RIYL Deftones, Converge, Poison the Well
WHY YOU SHOULD CARE Yes, the band's name comes from a Deftones lyric. No, we won't confirm that their drummer is Code Orange's mudman. All you really need to know is that this Nashville quintet slays in their own right. Across its six tracks, their new, sophomore EP, You'll See Me Up There, splices together elements of chaotic hardcore, shreddy metalcore and atmospheric metal into an emotive and innovative collage of heavy sounds readymade to rule the mosh pit.
QUOTE "For me, I use music as a way to foster connection with other people," vocalist Zach Wilbourn says when asked to verbalize Thirty Nights of Violence's mission statement. "I think, more often than not, finding common ground on something like music is the easiest way for me to connect with someone — or anything creative for that matter. Understanding one another and our experiences on a very human level is something I strive for on a daily basis. I think my band just so happens to allow me to do that."
RIYL The Fever 333, N.E.R.D., Gym Class Heroes
WHY YOU SHOULD CARE Newly signed to the Fever 333 frontman Jason Aalon Butler's label 333 Wreckords Crew, this Queens, New York, alternative hip-hop group live up to their name, juxtaposing their contrasting influences from rap, rock and beyond into a cool, genre-defying and distinctive style. When they go hard, as on Oxymorrons' latest single, "Justice," they pull no punches.
QUOTE "We are angry. We are traumatized. We are scared," the group commented of the politically charged "Justice." "But mostly, we are tired. Tired of our people dying in front of us in broad daylight from a senseless act of racism. Tired of harassment from the very people whose job it is to protect us. Tired of screaming at the deaf ears of a government who never had our best interest in mind. We are enraged. We are frustrated. We are beyond fed-up. But again mostly, we are tired."

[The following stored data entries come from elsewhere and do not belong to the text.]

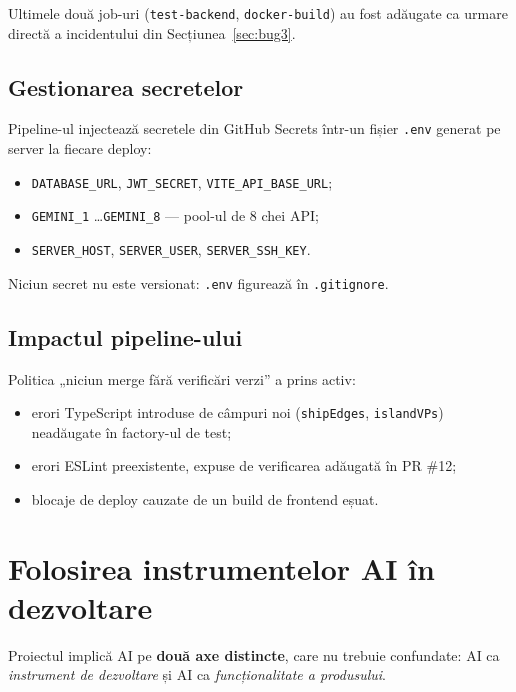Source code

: \documentclass[11pt,a4paper]{article}
\begin{document}
Ultimele două job-uri (\texttt{test-backend}, \texttt{docker-build}) au fost
adăugate ca urmare directă a incidentului din Secțiunea~\ref{sec:bug3}.

\subsection{Gestionarea secretelor}

Pipeline-ul injectează secretele din GitHub Secrets într-un fișier \texttt{.env}
generat pe server la fiecare deploy:

\begin{itemize}
  \item \texttt{DATABASE\_URL}, \texttt{JWT\_SECRET}, \texttt{VITE\_API\_BASE\_URL};
  \item \texttt{GEMINI\_1} \dots \texttt{GEMINI\_8} --- pool-ul de 8 chei API;
  \item \texttt{SERVER\_HOST}, \texttt{SERVER\_USER}, \texttt{SERVER\_SSH\_KEY}.
\end{itemize}

Niciun secret nu este versionat: \texttt{.env} figurează în \texttt{.gitignore}.

\subsection{Impactul pipeline-ului}

Politica „niciun merge fără verificări verzi” a prins activ:
\begin{itemize}
  \item erori TypeScript introduse de câmpuri noi (\texttt{shipEdges},
        \texttt{islandVPs}) neadăugate în factory-ul de test;
  \item erori ESLint preexistente, expuse de verificarea adăugată în PR \#12;
  \item blocaje de deploy cauzate de un build de frontend eșuat.
\end{itemize}

\section{Folosirea instrumentelor AI în dezvoltare}

Proiectul implică AI pe \textbf{două axe distincte}, care nu trebuie confundate:
AI ca \textit{instrument de dezvoltare} și AI ca \textit{funcționalitate a
produsului}.
\end{document}
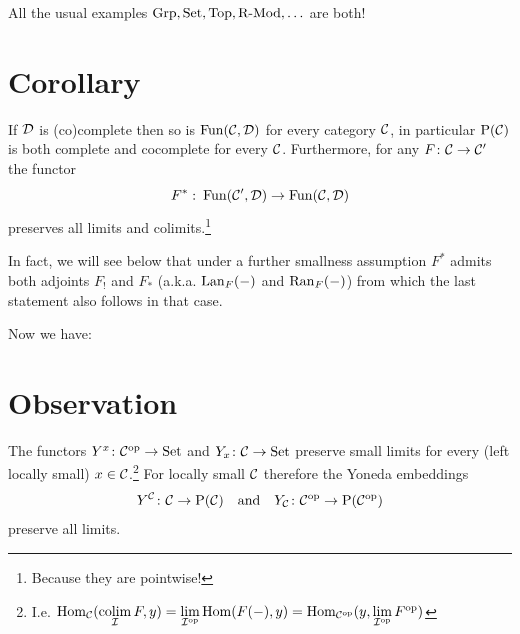         All the usual examples $\Grp, \Set, \Top, \Mod{R}, \ldots$ are both!
    \section{Corollary}\label{chI-39}
        If $\Dd$ is (co)complete then so is $\Fun(\Cc, \Dd)$ for every category $\Cc$, in particular $\mathrm{P}(\Cc)$ is both complete and cocomplete for every $\Cc$. Furthermore, for any $F \colon \Cc \to \Cc'$ the functor
        \begin{equation*}
            F^* \,\colon \Fun(\Cc', \Dd) \to \Fun(\Cc, \Dd)
        \end{equation*}
        preserves all limits and colimits.\footnote{Because they are pointwise!}

        In fact, we will see below that under a further smallness assumption $F^*$ admits both adjoints $F_!$ and $F_*$ (a.k.a. $\Lan_F(-)$ and $\Ran_F(-)$) from which the last statement also follows in that case.
        \medskip

        Now we have:
    \section{Observation}\label{chI-40}
        The functors $Y^x \colon \Cc^{\op} \to \Set$ and $Y_x \colon \Cc \to \Set$ preserve small limits for every (left locally small) $x \in \Cc$.\footnote{I.e. $\Hom_{\Cc}(\colim\limits_{\Ii} F, y) = \lim\limits_{\Ii^{\op}} \Hom(F(-), y) = \Hom_{\Cc^{\op}}(y, \lim\limits_{\Ii^{\op}} F^{\op})$} For locally small $\Cc$ therefore the Yoneda embeddings
        \begin{equation*}
	       Y^{\Cc} \colon \Cc \to \mathrm{P}(\Cc) \quad \text{and} \quad Y_{\Cc} \colon \Cc^{\op} \to \mathrm{P}(\Cc^{\op})
        \end{equation*}
        preserve all limits.
        \smallskip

RIYL Joy Division, Grave Pleasures, Christian Death
WHY YOU SHOULD CARE Much hyped by the extreme-music cognoscenti, Rope Sect make gripping, twisted, black-metal-inflected death rock, and they come with the endorsement of none other than scene taste-maker and Grave Pleasures bandleader Mat "Kvohst" McNerney, who took the group on tour and collaborated with them on two songs off their killer upcoming debut LP, The Great Flood.
QUOTE "I have always been surrounded by music and gradually developed my own taste, went through different genres and noticed the attraction to darker music and art quite early," Rope Sect main man Inmesher says of his discovery of death rock and post-punk. "When starting to play the guitar, I have also started buying some metal magazines and just loved to discover bands that follow and guide you through life. There hasn't been any particular album that marked the entrance into darker music, but I definitely have to mention Katatonia as a major influence, especially when starting to make own music. In fact, I got into death rock and post-punk much later than metal, and I didn't grow up with all these old goth or wave bands that are often mentioned in connection with Rope Sect."
RIYL Minor Threat, Gallows, Drug Church
WHY YOU SHOULD CARE Employed to Serve and Renounced are two of the U.K.'s finest young metallic hardcore bands, and they already share members so obviously they should all mix and match to form yet another group together. Enter Glorious, a fun, furious outfit that lacks the tight, metal-leaning technicality of the aforementioned acts but more than makes up for it with raw, throwback punk-rock fury. Oh yeah, and their new debut EP, Unashamed, features a ripping, revelatory cover of Type O Negative.
QUOTE "Living life without compromise and being completely proud of who you are," singer Justine Jones says of Glorious' core message. She adds, "The first hardcore band I ever got into was Hatebreed, and [I] loved the fact that heavy music could have such positive and self-empowering lyrics."